Family and food are two subjects that top the charts in emotional triggers. When combined with elderly family members not receiving adequate food in care, it is a particularly emotive topic. Over the last two weeks a Facebook group called The unacceptable food served in residential aged care in Australia in 2011 has obtained significant coverage in print, radio and on television and, as a consequence, has gone from a virtually unknown group to an active and very passionate discussion group of over 200 hundred fans, with significant activity.
Groups like this can grow quickly and organisations that are still coming to terms with setting up a process to communicate their own messages are often overwhelmed with the idea of having to monitor others. Whether you work in the aged care industry or not, it is worth spending a bit of time reviewing the activity on the group and looking at the many issues it raises.
Absence of facts
Throughout the discussion, there is a notable absence of contribution at an industry level. Entering an emotive discussion such as this can be daunting and must be executed with care, however lack of industry contribution in a well-profiled group is the online equivalent of ‘no comment’.
The increasing use of social media by journalists
As Sanna discusses in a recent article, journalists are increasingly using social media channels to source news stories. This Facebook group was activated by an article in the Herald Sun. Before it was published there were 3 followers, one hour later there were 80. As the group grew, so did the media interest; as the media interest grew, so did the followers.
Employees want to talk – education is key
While feeding your family is a personal issue, so is your job and there has been significant debate within the group about the aged care sector from a professional/employee perspective. Discussion has ranged from high levels of criticism for the industry, emotive defence of the industry and somewhere in between. Professional discussions by employees on social networks is not new for the aged care sector. There has been a considerable increase in employee related groups being created on social networks to discuss issues and share ideas. In an organisational context, harnessing this activity can improve communication and foster co-operation between employees. However, are your employees aware that what is said on their Facebook at home during an ad break can be quoted in mainstream media the next day?

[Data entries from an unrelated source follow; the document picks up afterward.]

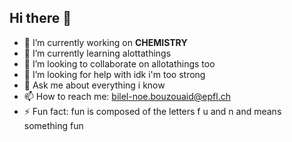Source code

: ## Hi there 👋


- 🔭 I’m currently working on **CHEMISTRY**
- 🌱 I’m currently learning alottathings
- 👯 I’m looking to collaborate on allotathings too
- 🤔 I’m looking for help with idk i'm too strong
- 💬 Ask me about everything i know 
- 📫 How to reach me: bilel-noe.bouzouaid@epfl.ch
- ⚡ Fun fact: fun is composed of the letters f u and n and means something fun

The majority of participants within this Facebook group are obviously very passionate about the standards within aged care (whatever the outcome). But instead of looking at these people as simply disgruntled, think about how they can help the industry. Passionate advocates is exactly what is needed when the Productivity Commission’s Caring for Older Australians final report is released to ensure the government begin to make the necessary changes. So instead of simply dismissing them as trouble-makers, engage them in discussions around aged care reform and work with them. You’ll soon find yourself working towards a common goal.